That is, as the pulse duty is decreased the pulse intensity increases because of the adjustment in the hydrocarbon concentration. The lean phase duration is fixed at 70 s. Figure 10a shows a nonmonotonic dependence of the cycle-averaged NO2 on the pulse duration. To the right of the maximum the conversion decreases sharply with increasing pulse duration. This reaffirms the dependence of conversion on the pulse concentration (Figure 5). That is, as the pulse duration is increased the hydrocarbon concentration is decreased according to eq 34. As the hydrocarbon pulse concentration approaches around 1%, the demarcation between lean and rich, the conversion drops. To the left of the maximum, the NOx conversion decreases toward a low value as the pulse duration is decreased.
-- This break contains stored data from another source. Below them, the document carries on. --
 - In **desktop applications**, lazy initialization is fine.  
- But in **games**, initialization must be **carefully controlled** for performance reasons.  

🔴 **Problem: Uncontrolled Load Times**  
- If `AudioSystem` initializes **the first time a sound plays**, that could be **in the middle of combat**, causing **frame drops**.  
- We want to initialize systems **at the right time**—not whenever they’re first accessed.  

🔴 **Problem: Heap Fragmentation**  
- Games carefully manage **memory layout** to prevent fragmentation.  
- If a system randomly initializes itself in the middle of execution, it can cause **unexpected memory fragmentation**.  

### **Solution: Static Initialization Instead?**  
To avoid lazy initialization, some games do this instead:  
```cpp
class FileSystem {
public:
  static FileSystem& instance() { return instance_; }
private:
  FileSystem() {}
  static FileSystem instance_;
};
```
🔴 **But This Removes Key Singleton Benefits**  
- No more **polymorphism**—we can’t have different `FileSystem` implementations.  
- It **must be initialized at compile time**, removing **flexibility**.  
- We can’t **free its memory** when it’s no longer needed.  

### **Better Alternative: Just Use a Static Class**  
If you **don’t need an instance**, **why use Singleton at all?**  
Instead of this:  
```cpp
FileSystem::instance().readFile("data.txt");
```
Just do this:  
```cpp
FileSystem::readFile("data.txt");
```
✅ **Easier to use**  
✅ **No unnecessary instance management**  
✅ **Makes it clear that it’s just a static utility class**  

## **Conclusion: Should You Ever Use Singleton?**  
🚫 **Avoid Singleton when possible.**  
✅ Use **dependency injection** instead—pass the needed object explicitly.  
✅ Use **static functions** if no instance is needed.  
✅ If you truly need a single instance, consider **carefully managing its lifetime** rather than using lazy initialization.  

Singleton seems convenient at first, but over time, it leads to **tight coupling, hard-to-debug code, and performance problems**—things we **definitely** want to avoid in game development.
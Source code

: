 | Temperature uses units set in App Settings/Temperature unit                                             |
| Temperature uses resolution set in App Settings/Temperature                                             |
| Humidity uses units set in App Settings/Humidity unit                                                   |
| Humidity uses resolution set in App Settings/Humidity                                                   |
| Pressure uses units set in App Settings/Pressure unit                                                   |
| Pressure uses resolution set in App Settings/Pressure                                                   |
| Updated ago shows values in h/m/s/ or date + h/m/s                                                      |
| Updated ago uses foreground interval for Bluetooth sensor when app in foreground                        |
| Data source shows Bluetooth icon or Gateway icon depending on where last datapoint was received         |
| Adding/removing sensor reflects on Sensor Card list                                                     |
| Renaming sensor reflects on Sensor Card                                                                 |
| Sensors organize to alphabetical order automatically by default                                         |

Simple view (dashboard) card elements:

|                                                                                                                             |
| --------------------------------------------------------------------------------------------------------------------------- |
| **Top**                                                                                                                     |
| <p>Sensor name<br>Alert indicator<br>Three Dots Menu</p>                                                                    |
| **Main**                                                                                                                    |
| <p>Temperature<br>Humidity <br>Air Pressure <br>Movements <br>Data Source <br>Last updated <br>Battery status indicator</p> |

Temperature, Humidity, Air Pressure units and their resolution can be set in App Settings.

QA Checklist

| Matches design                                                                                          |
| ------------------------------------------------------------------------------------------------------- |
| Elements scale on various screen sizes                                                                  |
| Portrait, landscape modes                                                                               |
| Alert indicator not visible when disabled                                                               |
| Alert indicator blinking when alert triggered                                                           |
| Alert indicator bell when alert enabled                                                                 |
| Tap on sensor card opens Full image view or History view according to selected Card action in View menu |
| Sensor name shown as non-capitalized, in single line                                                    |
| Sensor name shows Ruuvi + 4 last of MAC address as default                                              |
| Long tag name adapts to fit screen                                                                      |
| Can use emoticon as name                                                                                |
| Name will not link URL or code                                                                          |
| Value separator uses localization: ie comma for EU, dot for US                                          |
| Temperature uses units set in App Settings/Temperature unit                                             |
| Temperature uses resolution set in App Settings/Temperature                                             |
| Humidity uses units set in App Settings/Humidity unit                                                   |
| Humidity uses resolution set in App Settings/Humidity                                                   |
Recall that the mechanism for NO2 reduction requires a local temperature rise to effect the release of NO2 from the storage sites and this temperature wave takes some time to travel the monolith and release NOx (Figure 3). A small rich pulse duration is not sufficient to increase the temperature of the monolith and, desorb and react all the NO2 during the pulse, so the NO2 conversion decreases. For a very small pulse duration, there is insufficient time for hydrocarbon to adsorb on platinum sites and ignite the monolith, thus NO2 conversion is very low and the first exit C3H6 spike of Figure 2 is very significant. Figure 10b shows the nonmonotonic behavior of exit unreacted hydrocarbon with pulse duration. For very small pulse duration, unreacted hydrocarbon is very high because there is insufficient time for hydrocarbon to react with oxygen or NO2 in the reactor. Since the total amount of hydrocarbon fed during the pulse is fixed by eq 34, increasing pulse duration gives the hydrocarbon more time to react with either NO2 or oxygen in the reactor, thus decreasing the unreacted reductant at exit. To the right of the minimum, the exit unreacted hydrocarbon increases with pulse duration. This is because the decreased hydrocarbon fraction (according to eq 34) in feed is unable to compete with oxygen for adsorption on platinum sites and react with either NO2 or oxygen.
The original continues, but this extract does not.